===== Records shown =====
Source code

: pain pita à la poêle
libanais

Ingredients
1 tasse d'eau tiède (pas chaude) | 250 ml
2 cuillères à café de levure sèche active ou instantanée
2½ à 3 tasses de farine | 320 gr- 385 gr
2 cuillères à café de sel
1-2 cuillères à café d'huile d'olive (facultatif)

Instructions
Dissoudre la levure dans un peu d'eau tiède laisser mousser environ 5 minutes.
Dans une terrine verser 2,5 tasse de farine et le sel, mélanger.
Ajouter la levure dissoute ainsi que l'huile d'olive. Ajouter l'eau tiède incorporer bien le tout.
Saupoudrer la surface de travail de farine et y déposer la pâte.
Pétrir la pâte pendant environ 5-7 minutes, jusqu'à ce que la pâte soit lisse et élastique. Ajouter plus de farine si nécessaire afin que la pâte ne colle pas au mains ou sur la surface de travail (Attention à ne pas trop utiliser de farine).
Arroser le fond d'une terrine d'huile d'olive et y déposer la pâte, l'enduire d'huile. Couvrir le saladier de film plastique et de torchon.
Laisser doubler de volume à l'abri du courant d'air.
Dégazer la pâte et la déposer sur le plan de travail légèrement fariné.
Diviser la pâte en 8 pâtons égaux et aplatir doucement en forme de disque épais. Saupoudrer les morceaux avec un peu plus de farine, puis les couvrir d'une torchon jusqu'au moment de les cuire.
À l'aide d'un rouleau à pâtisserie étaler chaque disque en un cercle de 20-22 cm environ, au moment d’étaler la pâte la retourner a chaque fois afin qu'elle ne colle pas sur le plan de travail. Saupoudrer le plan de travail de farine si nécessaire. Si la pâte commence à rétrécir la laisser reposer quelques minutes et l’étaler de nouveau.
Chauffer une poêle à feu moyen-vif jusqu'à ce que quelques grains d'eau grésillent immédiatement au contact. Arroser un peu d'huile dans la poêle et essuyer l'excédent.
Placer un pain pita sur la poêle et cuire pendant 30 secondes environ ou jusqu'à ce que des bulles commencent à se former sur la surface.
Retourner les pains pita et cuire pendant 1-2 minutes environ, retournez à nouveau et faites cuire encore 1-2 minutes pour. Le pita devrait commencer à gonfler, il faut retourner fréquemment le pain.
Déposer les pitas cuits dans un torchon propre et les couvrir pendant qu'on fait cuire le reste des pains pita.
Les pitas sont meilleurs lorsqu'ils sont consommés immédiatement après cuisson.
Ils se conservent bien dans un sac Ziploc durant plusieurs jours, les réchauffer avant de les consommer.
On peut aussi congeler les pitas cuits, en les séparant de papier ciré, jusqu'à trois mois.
=====
In the material above, the line with "Laisser doubler de" marks the start. Print it and every line after it through the last, exactly.

Laisser doubler de volume à l'abri du courant d'air.
Dégazer la pâte et la déposer sur le plan de travail légèrement fariné.
Diviser la pâte en 8 pâtons égaux et aplatir doucement en forme de disque épais. Saupoudrer les morceaux avec un peu plus de farine, puis les couvrir d'une torchon jusqu'au moment de les cuire.
À l'aide d'un rouleau à pâtisserie étaler chaque disque en un cercle de 20-22 cm environ, au moment d’étaler la pâte la retourner a chaque fois afin qu'elle ne colle pas sur le plan de travail. Saupoudrer le plan de travail de farine si nécessaire. Si la pâte commence à rétrécir la laisser reposer quelques minutes et l’étaler de nouveau.
Chauffer une poêle à feu moyen-vif jusqu'à ce que quelques grains d'eau grésillent immédiatement au contact. Arroser un peu d'huile dans la poêle et essuyer l'excédent.
Placer un pain pita sur la poêle et cuire pendant 30 secondes environ ou jusqu'à ce que des bulles commencent à se former sur la surface.
Retourner les pains pita et cuire pendant 1-2 minutes environ, retournez à nouveau et faites cuire encore 1-2 minutes pour. Le pita devrait commencer à gonfler, il faut retourner fréquemment le pain.
Déposer les pitas cuits dans un torchon propre et les couvrir pendant qu'on fait cuire le reste des pains pita.
Les pitas sont meilleurs lorsqu'ils sont consommés immédiatement après cuisson.
Ils se conservent bien dans un sac Ziploc durant plusieurs jours, les réchauffer avant de les consommer.
On peut aussi congeler les pitas cuits, en les séparant de papier ciré, jusqu'à trois mois.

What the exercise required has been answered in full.